* [Aim of the exercise]:
The response should be the data again, identical in every line.

-- Records for the task follows --

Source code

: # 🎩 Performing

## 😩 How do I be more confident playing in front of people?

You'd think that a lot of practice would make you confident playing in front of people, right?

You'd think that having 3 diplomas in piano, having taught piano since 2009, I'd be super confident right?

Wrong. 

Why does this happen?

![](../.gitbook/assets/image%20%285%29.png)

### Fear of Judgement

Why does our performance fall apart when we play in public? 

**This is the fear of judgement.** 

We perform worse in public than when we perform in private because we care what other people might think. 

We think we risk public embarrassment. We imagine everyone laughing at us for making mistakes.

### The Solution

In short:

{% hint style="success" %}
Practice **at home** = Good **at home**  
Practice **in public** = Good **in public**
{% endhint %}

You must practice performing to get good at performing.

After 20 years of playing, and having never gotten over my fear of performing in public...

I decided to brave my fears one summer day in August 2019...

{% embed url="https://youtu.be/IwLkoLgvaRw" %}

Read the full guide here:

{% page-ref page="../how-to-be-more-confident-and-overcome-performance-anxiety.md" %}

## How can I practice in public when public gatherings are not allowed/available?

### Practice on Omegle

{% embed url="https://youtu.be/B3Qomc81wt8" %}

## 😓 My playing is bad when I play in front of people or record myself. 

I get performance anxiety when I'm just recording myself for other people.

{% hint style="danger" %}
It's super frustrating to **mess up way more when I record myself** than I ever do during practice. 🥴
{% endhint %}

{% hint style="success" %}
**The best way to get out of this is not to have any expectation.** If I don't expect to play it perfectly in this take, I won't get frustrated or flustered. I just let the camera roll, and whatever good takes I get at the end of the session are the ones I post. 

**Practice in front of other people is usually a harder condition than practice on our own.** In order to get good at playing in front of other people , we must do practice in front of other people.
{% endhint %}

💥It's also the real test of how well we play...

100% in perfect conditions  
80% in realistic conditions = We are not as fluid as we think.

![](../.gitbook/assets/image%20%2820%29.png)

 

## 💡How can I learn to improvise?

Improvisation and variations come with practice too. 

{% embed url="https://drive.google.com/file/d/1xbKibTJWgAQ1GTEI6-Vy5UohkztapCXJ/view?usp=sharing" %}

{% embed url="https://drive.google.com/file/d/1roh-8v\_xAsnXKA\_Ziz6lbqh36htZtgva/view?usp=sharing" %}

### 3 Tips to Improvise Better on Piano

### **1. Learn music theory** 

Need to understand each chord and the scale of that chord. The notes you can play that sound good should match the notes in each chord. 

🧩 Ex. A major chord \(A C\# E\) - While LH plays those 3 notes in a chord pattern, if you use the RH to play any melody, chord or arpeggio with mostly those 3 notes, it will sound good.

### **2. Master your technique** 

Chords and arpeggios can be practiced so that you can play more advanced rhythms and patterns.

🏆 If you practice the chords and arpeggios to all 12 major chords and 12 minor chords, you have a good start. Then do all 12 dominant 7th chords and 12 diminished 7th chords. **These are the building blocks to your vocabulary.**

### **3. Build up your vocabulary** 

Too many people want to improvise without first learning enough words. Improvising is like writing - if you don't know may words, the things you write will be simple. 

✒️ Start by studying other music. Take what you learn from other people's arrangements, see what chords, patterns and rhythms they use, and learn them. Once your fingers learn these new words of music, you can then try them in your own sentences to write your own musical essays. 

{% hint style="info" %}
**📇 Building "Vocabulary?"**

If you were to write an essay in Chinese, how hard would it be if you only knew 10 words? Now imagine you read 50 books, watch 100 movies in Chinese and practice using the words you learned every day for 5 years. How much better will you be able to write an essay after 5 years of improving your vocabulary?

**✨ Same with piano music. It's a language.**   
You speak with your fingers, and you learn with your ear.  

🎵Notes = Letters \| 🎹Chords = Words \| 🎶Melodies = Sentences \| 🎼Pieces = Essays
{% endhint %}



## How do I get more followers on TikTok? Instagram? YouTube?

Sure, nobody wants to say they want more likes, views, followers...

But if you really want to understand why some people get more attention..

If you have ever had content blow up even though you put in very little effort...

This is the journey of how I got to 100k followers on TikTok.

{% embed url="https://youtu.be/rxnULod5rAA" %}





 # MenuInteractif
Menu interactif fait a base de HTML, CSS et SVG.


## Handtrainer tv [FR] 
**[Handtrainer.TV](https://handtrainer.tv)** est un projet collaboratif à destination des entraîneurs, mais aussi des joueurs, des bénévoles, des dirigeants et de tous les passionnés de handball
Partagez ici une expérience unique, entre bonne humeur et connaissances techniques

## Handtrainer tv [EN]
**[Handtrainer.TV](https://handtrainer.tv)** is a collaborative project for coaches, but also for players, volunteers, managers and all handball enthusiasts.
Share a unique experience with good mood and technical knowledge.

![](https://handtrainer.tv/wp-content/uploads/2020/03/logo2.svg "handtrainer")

-- Records for the task concluded --

* [Solution for this exercise]:
Source code

: # 🎩 Performing

## 😩 How do I be more confident playing in front of people?

You'd think that a lot of practice would make you confident playing in front of people, right?

You'd think that having 3 diplomas in piano, having taught piano since 2009, I'd be super confident right?

Wrong. 

Why does this happen?

![](../.gitbook/assets/image%20%285%29.png)

### Fear of Judgement

Why does our performance fall apart when we play in public? 

**This is the fear of judgement.** 

We perform worse in public than when we perform in private because we care what other people might think. 

We think we risk public embarrassment. We imagine everyone laughing at us for making mistakes.

### The Solution

In short:

{% hint style="success" %}
Practice **at home** = Good **at home**  
Practice **in public** = Good **in public**
{% endhint %}

You must practice performing to get good at performing.

After 20 years of playing, and having never gotten over my fear of performing in public...

I decided to brave my fears one summer day in August 2019...

{% embed url="https://youtu.be/IwLkoLgvaRw" %}

Read the full guide here:

{% page-ref page="../how-to-be-more-confident-and-overcome-performance-anxiety.md" %}

## How can I practice in public when public gatherings are not allowed/available?

### Practice on Omegle

{% embed url="https://youtu.be/B3Qomc81wt8" %}

## 😓 My playing is bad when I play in front of people or record myself. 

I get performance anxiety when I'm just recording myself for other people.

{% hint style="danger" %}
It's super frustrating to **mess up way more when I record myself** than I ever do during practice. 🥴
{% endhint %}

{% hint style="success" %}
**The best way to get out of this is not to have any expectation.** If I don't expect to play it perfectly in this take, I won't get frustrated or flustered. I just let the camera roll, and whatever good takes I get at the end of the session are the ones I post. 

**Practice in front of other people is usually a harder condition than practice on our own.** In order to get good at playing in front of other people , we must do practice in front of other people.
{% endhint %}

💥It's also the real test of how well we play...

100% in perfect conditions  
80% in realistic conditions = We are not as fluid as we think.

![](../.gitbook/assets/image%20%2820%29.png)

 

## 💡How can I learn to improvise?

Improvisation and variations come with practice too. 

{% embed url="https://drive.google.com/file/d/1xbKibTJWgAQ1GTEI6-Vy5UohkztapCXJ/view?usp=sharing" %}

{% embed url="https://drive.google.com/file/d/1roh-8v\_xAsnXKA\_Ziz6lbqh36htZtgva/view?usp=sharing" %}

### 3 Tips to Improvise Better on Piano

### **1. Learn music theory** 

Need to understand each chord and the scale of that chord. The notes you can play that sound good should match the notes in each chord. 

🧩 Ex. A major chord \(A C\# E\) - While LH plays those 3 notes in a chord pattern, if you use the RH to play any melody, chord or arpeggio with mostly those 3 notes, it will sound good.

### **2. Master your technique** 

Chords and arpeggios can be practiced so that you can play more advanced rhythms and patterns.

🏆 If you practice the chords and arpeggios to all 12 major chords and 12 minor chords, you have a good start. Then do all 12 dominant 7th chords and 12 diminished 7th chords. **These are the building blocks to your vocabulary.**

### **3. Build up your vocabulary** 

Too many people want to improvise without first learning enough words. Improvising is like writing - if you don't know may words, the things you write will be simple. 

✒️ Start by studying other music. Take what you learn from other people's arrangements, see what chords, patterns and rhythms they use, and learn them. Once your fingers learn these new words of music, you can then try them in your own sentences to write your own musical essays. 

{% hint style="info" %}
**📇 Building "Vocabulary?"**

If you were to write an essay in Chinese, how hard would it be if you only knew 10 words? Now imagine you read 50 books, watch 100 movies in Chinese and practice using the words you learned every day for 5 years. How much better will you be able to write an essay after 5 years of improving your vocabulary?

**✨ Same with piano music. It's a language.**   
You speak with your fingers, and you learn with your ear.  

🎵Notes = Letters \| 🎹Chords = Words \| 🎶Melodies = Sentences \| 🎼Pieces = Essays
{% endhint %}



## How do I get more followers on TikTok? Instagram? YouTube?

Sure, nobody wants to say they want more likes, views, followers...

But if you really want to understand why some people get more attention..

If you have ever had content blow up even though you put in very little effort...

This is the journey of how I got to 100k followers on TikTok.

{% embed url="https://youtu.be/rxnULod5rAA" %}





 # MenuInteractif
Menu interactif fait a base de HTML, CSS et SVG.


## Handtrainer tv [FR] 
**[Handtrainer.TV](https://handtrainer.tv)** est un projet collaboratif à destination des entraîneurs, mais aussi des joueurs, des bénévoles, des dirigeants et de tous les passionnés de handball
Partagez ici une expérience unique, entre bonne humeur et connaissances techniques

## Handtrainer tv [EN]
**[Handtrainer.TV](https://handtrainer.tv)** is a collaborative project for coaches, but also for players, volunteers, managers and all handball enthusiasts.
Share a unique experience with good mood and technical knowledge.

![](https://handtrainer.tv/wp-content/uploads/2020/03/logo2.svg "handtrainer")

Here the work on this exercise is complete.